** PROBLEM DESCRIPTION **
Copy exactly the stretch of data below from the line with "This loop will" through the line with "packet, we will", including both of those lines.

** RECORDS PROVIDED **
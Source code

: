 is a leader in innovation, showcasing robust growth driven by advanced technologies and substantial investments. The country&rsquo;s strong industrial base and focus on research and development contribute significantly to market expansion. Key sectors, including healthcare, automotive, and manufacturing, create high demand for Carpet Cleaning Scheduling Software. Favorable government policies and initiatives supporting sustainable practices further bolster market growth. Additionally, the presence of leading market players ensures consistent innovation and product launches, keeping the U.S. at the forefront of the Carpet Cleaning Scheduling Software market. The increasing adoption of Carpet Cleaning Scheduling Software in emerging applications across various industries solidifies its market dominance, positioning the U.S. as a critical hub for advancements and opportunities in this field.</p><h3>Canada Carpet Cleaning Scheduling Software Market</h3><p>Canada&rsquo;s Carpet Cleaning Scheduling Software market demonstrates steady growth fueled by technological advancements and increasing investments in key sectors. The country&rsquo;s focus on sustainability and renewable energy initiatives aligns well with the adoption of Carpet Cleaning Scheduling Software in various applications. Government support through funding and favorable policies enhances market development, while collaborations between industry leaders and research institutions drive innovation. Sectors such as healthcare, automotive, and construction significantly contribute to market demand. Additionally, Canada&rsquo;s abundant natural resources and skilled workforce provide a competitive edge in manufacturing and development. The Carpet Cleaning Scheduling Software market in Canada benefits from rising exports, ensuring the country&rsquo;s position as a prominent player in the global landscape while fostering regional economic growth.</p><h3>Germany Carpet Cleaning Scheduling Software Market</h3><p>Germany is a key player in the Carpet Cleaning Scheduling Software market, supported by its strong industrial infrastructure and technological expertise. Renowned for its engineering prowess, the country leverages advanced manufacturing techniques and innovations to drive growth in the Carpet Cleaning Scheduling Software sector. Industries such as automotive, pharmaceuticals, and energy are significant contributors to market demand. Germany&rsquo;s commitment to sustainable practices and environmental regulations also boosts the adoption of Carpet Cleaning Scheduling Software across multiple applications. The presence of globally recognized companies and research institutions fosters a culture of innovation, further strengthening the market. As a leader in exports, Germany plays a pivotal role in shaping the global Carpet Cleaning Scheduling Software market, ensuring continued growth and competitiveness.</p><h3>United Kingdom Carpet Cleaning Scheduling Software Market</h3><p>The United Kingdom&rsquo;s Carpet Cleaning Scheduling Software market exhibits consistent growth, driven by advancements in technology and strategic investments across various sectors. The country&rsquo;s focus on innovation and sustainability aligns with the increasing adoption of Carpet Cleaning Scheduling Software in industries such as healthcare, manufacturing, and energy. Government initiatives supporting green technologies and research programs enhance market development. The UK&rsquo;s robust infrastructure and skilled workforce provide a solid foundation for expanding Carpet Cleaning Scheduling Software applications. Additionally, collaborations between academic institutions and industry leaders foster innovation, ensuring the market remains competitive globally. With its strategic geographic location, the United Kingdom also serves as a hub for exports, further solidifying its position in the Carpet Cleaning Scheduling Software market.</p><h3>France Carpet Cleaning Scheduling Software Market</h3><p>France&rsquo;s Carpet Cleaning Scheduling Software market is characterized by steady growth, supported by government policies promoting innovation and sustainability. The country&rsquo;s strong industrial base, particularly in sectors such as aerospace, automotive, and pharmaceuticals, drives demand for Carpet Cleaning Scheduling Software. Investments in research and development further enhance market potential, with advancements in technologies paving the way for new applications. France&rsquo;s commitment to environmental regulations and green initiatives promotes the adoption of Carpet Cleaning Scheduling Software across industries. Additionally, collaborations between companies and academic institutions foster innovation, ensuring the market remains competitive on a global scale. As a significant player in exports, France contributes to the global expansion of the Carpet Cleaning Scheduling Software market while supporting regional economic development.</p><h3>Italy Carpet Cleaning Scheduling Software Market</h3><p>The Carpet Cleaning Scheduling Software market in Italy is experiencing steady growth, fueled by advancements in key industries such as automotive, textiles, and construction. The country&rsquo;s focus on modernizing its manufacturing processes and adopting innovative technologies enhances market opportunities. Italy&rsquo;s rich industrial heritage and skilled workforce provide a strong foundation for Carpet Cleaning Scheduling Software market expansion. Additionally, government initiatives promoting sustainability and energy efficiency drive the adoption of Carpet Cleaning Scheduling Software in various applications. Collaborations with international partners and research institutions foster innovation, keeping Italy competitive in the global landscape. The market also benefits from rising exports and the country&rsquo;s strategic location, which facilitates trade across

==

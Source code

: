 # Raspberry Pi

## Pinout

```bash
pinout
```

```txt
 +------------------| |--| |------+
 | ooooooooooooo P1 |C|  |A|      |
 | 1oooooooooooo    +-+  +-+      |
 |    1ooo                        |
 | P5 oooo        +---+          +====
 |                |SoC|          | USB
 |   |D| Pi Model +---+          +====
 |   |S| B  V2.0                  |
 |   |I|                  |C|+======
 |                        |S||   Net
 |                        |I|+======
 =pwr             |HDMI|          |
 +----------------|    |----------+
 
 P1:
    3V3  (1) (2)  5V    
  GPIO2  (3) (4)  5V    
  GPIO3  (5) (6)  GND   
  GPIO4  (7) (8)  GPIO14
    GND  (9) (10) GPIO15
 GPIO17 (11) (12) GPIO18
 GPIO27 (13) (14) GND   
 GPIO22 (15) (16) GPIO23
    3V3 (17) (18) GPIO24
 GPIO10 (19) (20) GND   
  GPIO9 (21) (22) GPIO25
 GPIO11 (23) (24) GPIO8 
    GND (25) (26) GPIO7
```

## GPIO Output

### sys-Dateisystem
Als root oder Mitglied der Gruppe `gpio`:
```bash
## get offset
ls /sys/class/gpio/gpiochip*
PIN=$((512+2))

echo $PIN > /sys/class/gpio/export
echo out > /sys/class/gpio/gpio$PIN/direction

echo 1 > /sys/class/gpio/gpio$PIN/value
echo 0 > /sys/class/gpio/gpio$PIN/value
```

---

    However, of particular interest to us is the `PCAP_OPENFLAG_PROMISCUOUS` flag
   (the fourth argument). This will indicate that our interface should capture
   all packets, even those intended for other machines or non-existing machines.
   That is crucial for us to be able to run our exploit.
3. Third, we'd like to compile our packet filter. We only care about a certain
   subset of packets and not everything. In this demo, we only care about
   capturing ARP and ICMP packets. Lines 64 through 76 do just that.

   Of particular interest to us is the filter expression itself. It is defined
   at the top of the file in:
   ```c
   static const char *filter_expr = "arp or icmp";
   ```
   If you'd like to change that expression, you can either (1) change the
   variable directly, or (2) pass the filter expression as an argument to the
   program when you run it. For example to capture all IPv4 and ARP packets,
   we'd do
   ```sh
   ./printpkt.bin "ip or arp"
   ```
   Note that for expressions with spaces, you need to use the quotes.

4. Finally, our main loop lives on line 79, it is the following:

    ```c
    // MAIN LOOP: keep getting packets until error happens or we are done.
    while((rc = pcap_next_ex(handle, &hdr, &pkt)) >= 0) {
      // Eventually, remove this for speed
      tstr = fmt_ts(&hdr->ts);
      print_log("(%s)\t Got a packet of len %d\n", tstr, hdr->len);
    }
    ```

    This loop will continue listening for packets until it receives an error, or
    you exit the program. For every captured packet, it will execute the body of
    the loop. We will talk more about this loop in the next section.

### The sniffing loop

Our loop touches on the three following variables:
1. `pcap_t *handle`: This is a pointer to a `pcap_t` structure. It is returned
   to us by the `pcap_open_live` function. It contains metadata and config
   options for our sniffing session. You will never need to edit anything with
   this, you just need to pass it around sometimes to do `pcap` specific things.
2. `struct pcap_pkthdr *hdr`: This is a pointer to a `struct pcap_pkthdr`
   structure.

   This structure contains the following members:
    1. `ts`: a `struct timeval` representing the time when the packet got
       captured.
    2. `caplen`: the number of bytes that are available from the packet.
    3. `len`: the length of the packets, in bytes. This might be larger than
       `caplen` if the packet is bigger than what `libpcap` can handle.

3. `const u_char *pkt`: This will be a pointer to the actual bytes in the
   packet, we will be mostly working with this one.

** RESPONSE AREA **
    This loop will continue listening for packets until it receives an error, or
    you exit the program. For every captured packet, it will execute the body of
    the loop. We will talk more about this loop in the next section.

### The sniffing loop

Our loop touches on the three following variables:
1. `pcap_t *handle`: This is a pointer to a `pcap_t` structure. It is returned
   to us by the `pcap_open_live` function. It contains metadata and config
   options for our sniffing session. You will never need to edit anything with
   this, you just need to pass it around sometimes to do `pcap` specific things.
2. `struct pcap_pkthdr *hdr`: This is a pointer to a `struct pcap_pkthdr`
   structure.

   This structure contains the following members:
    1. `ts`: a `struct timeval` representing the time when the packet got
       captured.
    2. `caplen`: the number of bytes that are available from the packet.
    3. `len`: the length of the packets, in bytes. This might be larger than
       `caplen` if the packet is bigger than what `libpcap` can handle.

3. `const u_char *pkt`: This will be a pointer to the actual bytes in the
   packet, we will be mostly working with this one.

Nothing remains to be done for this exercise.